━━ Records for this exercise ━━

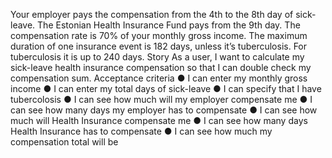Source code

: Your employer pays the compensation from the 4th to the 8th day of sick-leave. The
Estonian Health Insurance Fund pays from the 9th day. The compensation rate is 70% of
your monthly gross income.
The maximum duration of one insurance event is 182 days, unless it’s tuberculosis. For
tuberculosis it is up to 240 days.
Story
As a user, I want to calculate my sick-leave health insurance compensation so that I can
double check my compensation sum.
Acceptance criteria
● I can enter my monthly gross income
● I can enter my total days of sick-leave
● I can specify that I have tubercolosis
● I can see how much will my employer compensate me
● I can see how many days my employer has to compensate
● I can see how much will Health Insurance compensate me
● I can see how many days Health Insurance has to compensate
● I can see how much my compensation total will be
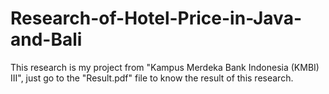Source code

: # Research-of-Hotel-Price-in-Java-and-Bali

This research is my project from "Kampus Merdeka Bank Indonesia (KMBI) III", just go to the "Result.pdf" file to know the result of this research.
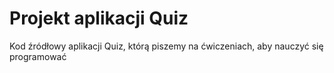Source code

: # Projekt aplikacji Quiz
Kod źródłowy aplikacji Quiz, którą piszemy na ćwiczeniach, aby nauczyć się programować 

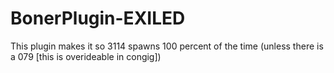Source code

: # BonerPlugin-EXILED
This plugin makes it so 3114 spawns 100 percent of the time (unless there is a 079 [this is overideable in congig])
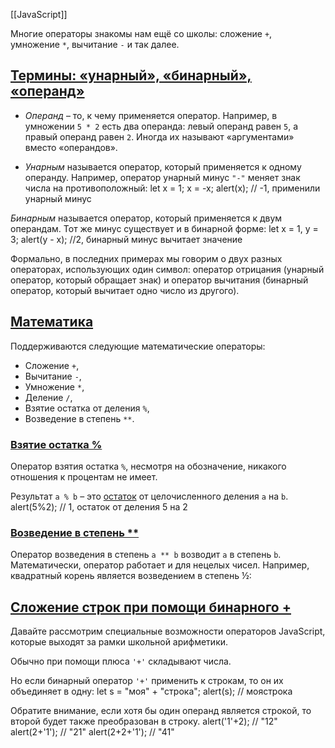[[JavaScript]]

Многие операторы знакомы нам ещё со школы: сложение `+`, умножение `*`, вычитание `-` и так далее.
## [Термины: «унарный», «бинарный», «операнд»](https://learn.javascript.ru/operators#terminy-unarnyy-binarnyy-operand)

- _Операнд_ – то, к чему применяется оператор. Например, в умножении `5 * 2` есть два операнда: левый операнд равен `5`, а правый операнд равен `2`. Иногда их называют «аргументами» вместо «операндов».
    
- _Унарным_ называется оператор, который применяется к одному операнду. Например, оператор унарный минус `"-"` меняет знак числа на противоположный:
let x = 1;
x = -x;
alert(x); // -1, применили унарный минус

_Бинарным_ называется оператор, который применяется к двум операндам. Тот же минус существует и в бинарной форме:
let x = 1, y = 3;
alert(y - x); //2, бинарный минус вычитает значение

Формально, в последних примерах мы говорим о двух разных операторах, использующих один символ: оператор отрицания (унарный оператор, который обращает знак) и оператор вычитания (бинарный оператор, который вычитает одно число из другого).

## [Математика](https://learn.javascript.ru/operators#matematika)

Поддерживаются следующие математические операторы:

- Сложение `+`,
- Вычитание `-`,
- Умножение `*`,
- Деление `/`,
- Взятие остатка от деления `%`,
- Возведение в степень `**`.
### [Взятие остатка %](https://learn.javascript.ru/operators#vzyatie-ostatka)

Оператор взятия остатка `%`, несмотря на обозначение, никакого отношения к процентам не имеет.

Результат `a % b` – это [остаток](https://ru.wikipedia.org/wiki/%D0%94%D0%B5%D0%BB%D0%B5%D0%BD%D0%B8%D0%B5_%D1%81_%D0%BE%D1%81%D1%82%D0%B0%D1%82%D0%BA%D0%BE%D0%BC) от целочисленного деления `a` на `b`.
alert(5%2); // 1, остаток от деления 5 на 2

### [Возведение в степень **](https://learn.javascript.ru/operators#vozvedenie-v-stepen)

Оператор возведения в степень `a ** b` возводит `a` в степень `b`.
Математически, оператор работает и для нецелых чисел. Например, квадратный корень является возведением в степень ½:

## [Сложение строк при помощи бинарного +](https://learn.javascript.ru/operators#slozhenie-strok-pri-pomoschi-binarnogo)

Давайте рассмотрим специальные возможности операторов JavaScript, которые выходят за рамки школьной арифметики.

Обычно при помощи плюса `'+'` складывают числа.

Но если бинарный оператор `'+'` применить к строкам, то он их объединяет в одну:
let s = "моя" + "строка";
alert(s); // моястрока

Обратите внимание, если хотя бы один операнд является строкой, то второй будет также преобразован в строку.
alert('1'+2); // "12"
alert(2+'1'); // "21"
alert(2+2+'1'); // "41"





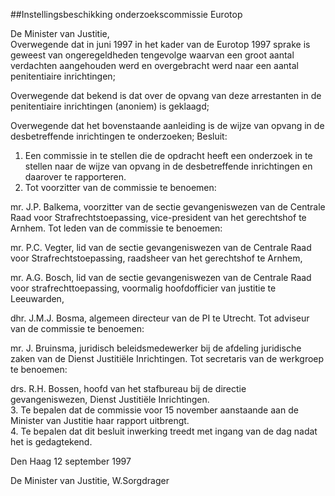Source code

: <meta http-equiv='Content-Type' content='text/html; charset=utf-8' />

##Instellingsbeschikking onderzoekscommissie Eurotop

De Minister van Justitie,  
Overwegende dat in juni 1997 in het kader van de Eurotop 1997 sprake is geweest van ongeregeldheden tengevolge waarvan een groot aantal verdachten aangehouden werd en overgebracht werd naar een aantal penitentiaire inrichtingen;

Overwegende dat bekend is dat over de opvang van deze arrestanten in de penitentiaire inrichtingen (anoniem) is geklaagd;

Overwegende dat het bovenstaande aanleiding is de wijze van opvang in de desbetreffende inrichtingen te onderzoeken;
Besluit:      
1.  Een commissie in te stellen die de opdracht heeft een onderzoek in te stellen naar de wijze van opvang in de desbetreffende inrichtingen en daarover te rapporteren.   
2.  Tot voorzitter van de commissie te benoemen: 

mr. J.P. Balkema, voorzitter van de sectie gevangeniswezen van de Centrale Raad voor Strafrechtstoepassing, vice-president van het gerechtshof te Arnhem.   Tot leden van de commissie te benoemen: 

mr. P.C. Vegter, lid van de sectie gevangeniswezen van de Centrale Raad voor Strafrechtstoepassing, raadsheer van het gerechtshof te Arnhem,  

mr. A.G. Bosch, lid van de sectie gevangeniswezen van de Centrale Raad voor strafrechttoepassing, voormalig hoofdofficier van justitie te Leeuwarden,  

dhr. J.M.J. Bosma, algemeen directeur van de PI te Utrecht.   Tot adviseur van de commissie te benoemen: 

mr. J. Bruinsma, juridisch beleidsmedewerker bij de afdeling juridische zaken van de Dienst Justitiële Inrichtingen.   Tot secretaris van de werkgroep te benoemen: 

drs. R.H. Bossen, hoofd van het stafbureau bij de directie gevangeniswezen, Dienst Justitiële Inrichtingen.     
3.  Te bepalen dat de commissie voor 15 november aanstaande aan de Minister van Justitie haar rapport uitbrengt.   
4.  Te bepalen dat dit besluit inwerking treedt met ingang van de dag nadat het is gedagtekend.      

Den Haag 
12 september 1997    

De 
Minister van Justitie, 
W.Sorgdrager    
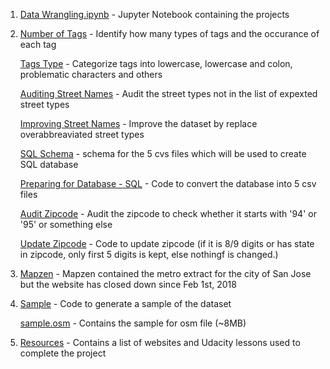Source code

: 1. [Data Wrangling.ipynb](https://github.com/kaishengteh/Data-Analyst-Nanodegree/blob/master/4-Data-Wrangling/Data_Wrangling.ipynb) - Jupyter Notebook containing the projects

2. [Number of Tags](https://github.com/kaishengteh/Data-Analyst-Nanodegree/blob/master/4-Data-Wrangling/Number_of_Tags.py) - Identify how many types of tags and the occurance of each tag

   [Tags Type](https://github.com/kaishengteh/Data-Analyst-Nanodegree/blob/master/4-Data-Wrangling/Tags_Types.py) - Categorize tags into lowercase, lowercase and colon, problematic characters and others
   
   [Auditing Street Names](https://github.com/kaishengteh/Data-Analyst-Nanodegree/blob/master/4-Data-Wrangling/Auditing_Street_Names.py) - Audit the street types not in the list of expexted street types
   
   [Improving Street Names](https://github.com/kaishengteh/Data-Analyst-Nanodegree/blob/master/4-Data-Wrangling/Improving_Street_Names.py) - Improve the dataset by replace overabbreaviated street types
   
   [SQL Schema](https://github.com/kaishengteh/Data-Analyst-Nanodegree/blob/master/4-Data-Wrangling/Schema.py) - schema for the 5 cvs files which will be used to create SQL database
   
   [Preparing for Database - SQL](https://github.com/kaishengteh/Data-Analyst-Nanodegree/blob/master/4-Data-Wrangling/Preparing_for-Databases_SQL.py) - Code to convert the database into 5 csv files
   
   [Audit Zipcode](https://github.com/kaishengteh/Data-Analyst-Nanodegree/blob/master/4-Data-Wrangling/Audit_Zipcode.py) - Audit the zipcode to check whether it starts with '94' or '95' or something else
   
   [Update Zipcode](https://github.com/kaishengteh/Data-Analyst-Nanodegree/blob/master/4-Data-Wrangling/Update_Zipcode.py) - Code to update zipcode (if it is 8/9 digits or has state in zipcode, only first 5 digits is kept, else nothingf is changed.) 
      
3. [Mapzen](https://github.com/kaishengteh/Data-Analyst-Nanodegree/blob/master/4-Data-Wrangling/Mapzen_SanJose.txt) - Mapzen contained the metro extract for the city of San Jose but the website has closed down since Feb 1st, 2018

4. [Sample](https://github.com/kaishengteh/Data-Analyst-Nanodegree/blob/master/4-Data-Wrangling/Sample.py) - Code to generate a sample of the dataset

   [sample.osm](https://github.com/kaishengteh/Data-Analyst-Nanodegree/blob/master/4-Data-Wrangling/sample.osm) - Contains the sample for osm file (~8MB)

5. [Resources](https://github.com/kaishengteh/Data-Analyst-Nanodegree/blob/master/4-Data-Wrangling/Resources.txt) - Contains a list of websites and Udacity lessons used to complete the project
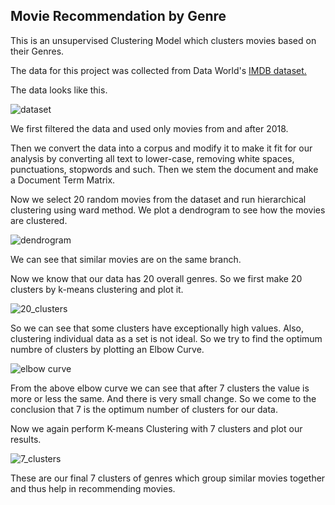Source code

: ## Movie Recommendation by Genre

This is an unsupervised Clustering Model which clusters movies based on their Genres.

The data for this project was collected from Data World's [IMDB dataset.](https://data.world/mahe432/movies/workspace/file?filename=IMDb%20movies.csv)

The data looks like this.

![dataset](https://user-images.githubusercontent.com/97380339/166904967-d08f25d4-ac30-4a01-9fd3-dee0a3386890.png)

We first filtered the data and used only movies from and after 2018.

Then we convert the data into a corpus and modify it to make it fit for our analysis by converting all text to lower-case, removing white spaces, punctuations, stopwords and such.
Then we stem the document and make a Document Term Matrix.

Now we select 20 random movies from the dataset and run  hierarchical clustering using ward method.
We plot a dendrogram to see how the movies are clustered.


![dendrogram](https://user-images.githubusercontent.com/97380339/166910877-ea00e59c-f683-4082-934f-abc0d7aee2dd.png)


We can see that similar movies are on the same branch.

Now we know that our data has 20 overall genres. So we first make 20 clusters by k-means clustering and plot it.



![20_clusters](https://user-images.githubusercontent.com/97380339/166911572-833d671a-9a24-4ca4-8bec-b32c766a6770.png)

So we can see that some clusters have exceptionally high values. Also, clustering individual data as a set is not ideal.
So we try to find the optimum numbre of clusters by plotting an Elbow Curve.


![elbow curve](https://user-images.githubusercontent.com/97380339/166911915-4296ff13-2ab2-4d60-b287-07172296fe2c.png)



From the above elbow curve we can see that after 7 clusters the value is more or less the same. And there is very small change.
So we come to the conclusion that 7 is the optimum number of clusters for our data.

Now we again perform K-means Clustering with 7 clusters and plot our results.


![7_clusters](https://user-images.githubusercontent.com/97380339/166912399-2f91d36e-ac94-4511-af11-54ece30fcd14.png)


These are our final 7 clusters of genres which group similar movies together and thus help in recommending movies.
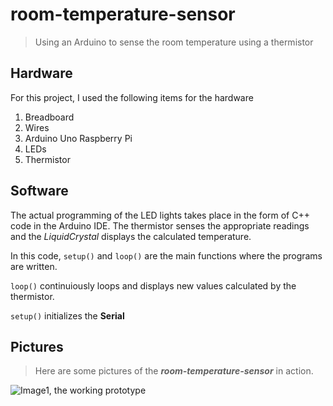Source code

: # room-temperature-sensor
> Using an Arduino to sense the room temperature using a thermistor

## Hardware
For this project, I used the following items for the hardware 
1. Breadboard 
2. Wires 
3. Arduino Uno Raspberry Pi
4. LEDs 
5. Thermistor 

## Software 
The actual programming of the LED lights takes place in the form of C++ code in the Arduino IDE. The thermistor senses the appropriate readings and the *LiquidCrystal* displays the calculated temperature. 

In this code, `setup()` and `loop()` are the main functions where the programs are written.

`loop()` continuiously loops and displays new values calculated by the thermistor.

`setup()` initializes the **Serial**

## Pictures 
> Here are some pictures of the ***room-temperature-sensor*** in action.

![Image1, the working prototype](/assets/images/tux.png)
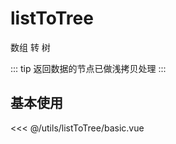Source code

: # listToTree

数组 转 树

::: tip
返回数据的节点已做浅拷贝处理
:::

## 基本使用

<basic></basic>

<<< @/utils/listToTree/basic.vue

<script setup>
import basic from 'docs/utils/listToTree/basic.vue'
</script>
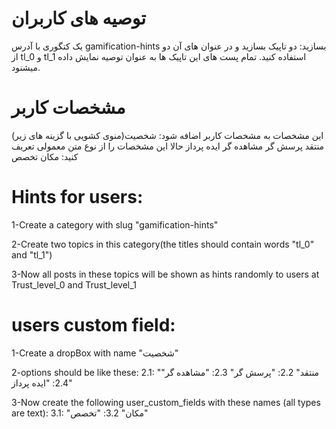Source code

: # توصیه های کاربران
یک کتگوری با آدرس gamification-hints بسازید:
دو تاپیک بسازید و در عنوان های آن دو از tl_0 و tl_1 استفاده کنید.
تمام پست های این تاپیک ها به عنوان توصیه نمایش داده میشنود.

# مشخصات کاربر
این مشخصات به مشخصات کاربر اضافه شود:
شخصیت(منوی کشویی با گزینه های زیر)
منتقد
پرسش گر
مشاهده گر
ایده پرداز
حالا این مشخصات را از نوع متن معمولی تعریف کنید:
مکان
تخصص



# Hints for users:

1-Create a category with slug "gamification-hints"

2-Create two topics in this category(the titles should contain words "tl_0" and "tl_1")

3-Now all posts in these topics will be shown as hints randomly to users at Trust_level_0 and Trust_level_1



# users custom field:

1-Create a dropBox with name "شخصیت"

2-options should be like these:
2.1: "منتقد"
2.2: "پرسش گر"
2.3: "مشاهده گر"
2.4: "ایده پرداز"

3-Now create the following user_custom_fields with these names (all types are text):
3.1: "مکان"
3.2: "تخصص"
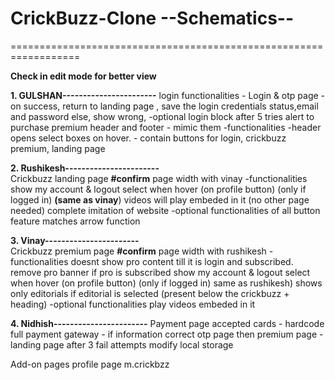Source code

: # CrickBuzz-Clone          --Schematics--
==================================================================

**Check in edit mode for better view**

**1. GULSHAN-----------------------**
      login
          functionalities
            - Login & otp page - on success, return to landing page , save the login credentials status,email and password
                                       else, show wrong,                        -optional login block after 5 tries
                                                                                          alert to purchase premium
       header and footer - mimic them
           -functionalities
              -header opens select boxes on hover.
              - contain buttons for login, crickbuzz premium, landing page 
       
       
       
       
**2. Rushikesh-----------------------**                
        Crickbuzz landing page                                                 **#confirm** page width with vinay
            -functionalities
                show my account & logout select when hover (on profile button) (only if logged in)                            **(same as vinay**)
                videos will play embeded in it (no other page needed)
                complete imitation of website
                                                                                  -optional  functionalities of all button
                                                                                             feature matches arrow function
                                                                                             
                                                                                             
**3. Vinay-----------------------**               
        Crickbuzz premium page                                                **#confirm** page width with rushikesh
            -functionalities
                  doesnt show pro content till it is login and subscribed.
                  remove pro banner if pro is subscribed
                  show my account & logout select when hover (on profile button) (only if logged in)                         same as rushikesh)
                  shows only editorials if editorial is selected (present below the crickbuzz + heading) 
                                                                                    -optional functionalities    play videos embeded in it
                                                                                    
                                                                                    
**4. Nidhish-----------------------**
      Payment page
      accepted cards - hardcode
      full payment gateway - if information correct otp page then premium page
                           - landing page after  3 fail attempts 
      modify local storage 
      
      
<!-- feel free to make changes below-      
============================================================================= -->
Add-on pages
profile page
m.crickbzz


      
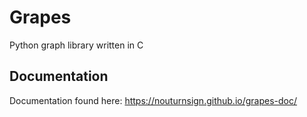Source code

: # Grapes
Python graph library written in C

## Documentation
Documentation found here: https://nouturnsign.github.io/grapes-doc/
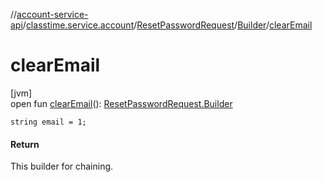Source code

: //[account-service-api](../../../../index.md)/[classtime.service.account](../../index.md)/[ResetPasswordRequest](../index.md)/[Builder](index.md)/[clearEmail](clear-email.md)

# clearEmail

[jvm]\
open fun [clearEmail](clear-email.md)(): [ResetPasswordRequest.Builder](index.md)

`string email = 1;`

#### Return

This builder for chaining.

━━━

Work to be completed | In the data above, copy every line where the string "have" appears.

Response to the exercise |
● I can specify that I have tubercolosis
So we can see that some clusters have exceptionally high values. Also, clustering individual data as a set is not ideal.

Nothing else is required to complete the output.